### Work to complete:
With the line containing "the decision-making power;" as the start and the line containing "not seeing the" as the end, transcribe that span of the entries below exactly, including both.

(Collected data)
──────────────────────────────
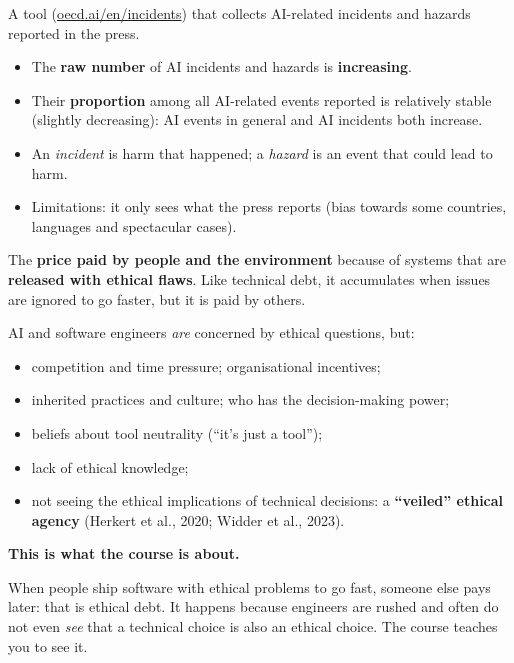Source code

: \documentclass[11pt,a4paper,openany]{book}
\begin{document}
\begin{exbox}[title={The OECD AI Incidents and Hazards Monitor (AIM)}]
A tool (\href{https://oecd.ai/en/incidents}{oecd.ai/en/incidents}) that collects AI-related
incidents and hazards reported in the press.
\begin{itemize}
  \item The \textbf{raw number} of AI incidents and hazards is \textbf{increasing}.
  \item Their \textbf{proportion} among all AI-related events reported is relatively stable
        (slightly decreasing): AI events in general and AI incidents both increase.
  \item An \emph{incident} is harm that happened; a \emph{hazard} is an event that could lead
        to harm.
  \item Limitations: it only sees what the press reports (bias towards some countries,
        languages and spectacular cases).
\end{itemize}
\end{exbox}

\begin{defnbox}[title={Ethical debt (Petrozzino, 2021)}]
The \textbf{price paid by people and the environment} because of systems that are
\textbf{released with ethical flaws}. Like technical debt, it accumulates when issues are
ignored to go faster, but it is paid by others.
\end{defnbox}

\begin{propbox}[title={Where does ethical debt come from?}]
AI and software engineers \emph{are} concerned by ethical questions, but:
\begin{itemize}
  \item competition and time pressure; organisational incentives;
  \item inherited practices and culture; who has the decision-making power;
  \item beliefs about tool neutrality (``it's just a tool'');
  \item lack of ethical knowledge;
  \item not seeing the ethical implications of technical decisions: a \textbf{``veiled''
        ethical agency} (Herkert et al., 2020; Widder et al., 2023).
\end{itemize}
\textbf{This is what the course is about.}
\end{propbox}

\begin{goatbox}
When people ship software with ethical problems to go fast, someone else pays later: that is
ethical debt. It happens because engineers are rushed and often do not even \emph{see} that a
technical choice is also an ethical choice. The course teaches you to see it.
\end{goatbox}
\end{document}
──────────────────────────────
### Solved exercise:
  \item inherited practices and culture; who has the decision-making power;
  \item beliefs about tool neutrality (``it's just a tool'');
  \item lack of ethical knowledge;
  \item not seeing the ethical implications of technical decisions: a \textbf{``veiled''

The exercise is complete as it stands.